Task item
From the listing below, copy only the lines from the line that contains "## Inscripción" to the line that contains "## Requisitos", counting those two lines as part of the copy.

Working data
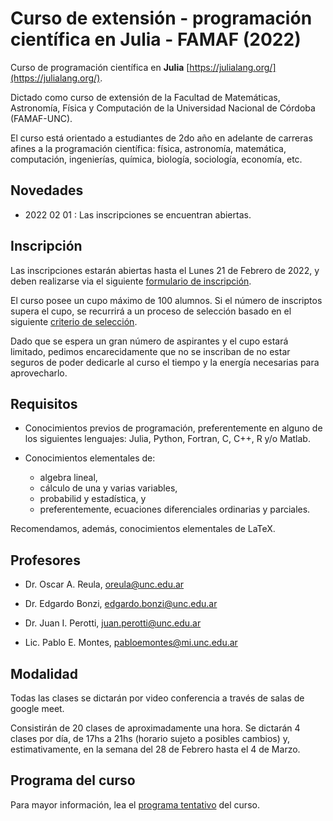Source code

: # Curso de extensión - programación científica en Julia - FAMAF (2022)

Curso de programación científica en **Julia** [https://julialang.org/](https://julialang.org/). 

Dictado como curso de extensión de la Facultad de Matemáticas, Astronomía, Física y Computación de la Universidad Nacional de Córdoba (FAMAF-UNC).

El curso está orientado a estudiantes de 2do año en adelante de carreras afines a la programación científica: física, astronomía, matemática, computación, ingenierías, química, biología, sociología, economía, etc.

## Novedades

- 2022 02 01 : Las inscripciones se encuentran abiertas.

## Inscripción

Las inscripciones estarán abiertas hasta el Lunes 21 de Febrero de 2022, y deben realizarse via el siguiente [formulario de inscripción](https://forms.gle/ZA4ByWUeiuWrY6vp9).

El curso posee un cupo máximo de 100 alumnos. Si el número de inscriptos supera el cupo, se recurrirá a un proceso de selección basado en el siguiente [criterio de selección](https://docs.google.com/document/d/10OwpXtlybIlmYAKn5CIKOpll0pWEm1MmwwdrGSvHiSw/edit?usp=sharing).

Dado que se espera un gran número de aspirantes y el cupo estará limitado, pedimos encarecidamente que no se inscriban de no estar seguros de poder dedicarle al curso el tiempo y la energía necesarias para aprovecharlo.

## Requisitos

- Conocimientos previos de programación, preferentemente en alguno de los siguientes lenguajes: Julia, Python, Fortran, C, C++, R y/o Matlab.

- Conocimientos elementales de:
  - algebra lineal, 
  - cálculo de una y varias variables,
  - probabilid y estadística, y
  - preferentemente, ecuaciones diferenciales ordinarias y parciales.

Recomendamos, además, conocimientos elementales de LaTeX.

## Profesores

- Dr. Oscar A. Reula, [oreula@unc.edu.ar](oreula@unc.edu.ar)

- Dr. Edgardo Bonzi, [edgardo.bonzi@unc.edu.ar](edgardo.bonzi@unc.edu.ar)

- Dr. Juan I. Perotti, [juan.perotti@unc.edu.ar](juan.perotti@unc.edu.ar)

- Lic. Pablo E. Montes, [pabloemontes@mi.unc.edu.ar](pabloemontes@mi.unc.edu.ar)

## Modalidad

Todas las clases se dictarán por video conferencia a través de salas de google meet.

Consistirán de 20 clases de aproximadamente una hora.
Se dictarán 4 clases por día, de 17hs a 21hs (horario sujeto a posibles cambios) y, estimativamente, en la semana del 28 de Febrero hasta el 4 de Marzo.

## Programa del curso

Para mayor información, lea el [programa tentativo](https://drive.google.com/file/d/1bP7fOeJiQx999AnlGOw3oKL2CMiM7k0-/view?usp=sharing) del curso.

Result for this task
## Inscripción

Las inscripciones estarán abiertas hasta el Lunes 21 de Febrero de 2022, y deben realizarse via el siguiente [formulario de inscripción](https://forms.gle/ZA4ByWUeiuWrY6vp9).

El curso posee un cupo máximo de 100 alumnos. Si el número de inscriptos supera el cupo, se recurrirá a un proceso de selección basado en el siguiente [criterio de selección](https://docs.google.com/document/d/10OwpXtlybIlmYAKn5CIKOpll0pWEm1MmwwdrGSvHiSw/edit?usp=sharing).

Dado que se espera un gran número de aspirantes y el cupo estará limitado, pedimos encarecidamente que no se inscriban de no estar seguros de poder dedicarle al curso el tiempo y la energía necesarias para aprovecharlo.

## Requisitos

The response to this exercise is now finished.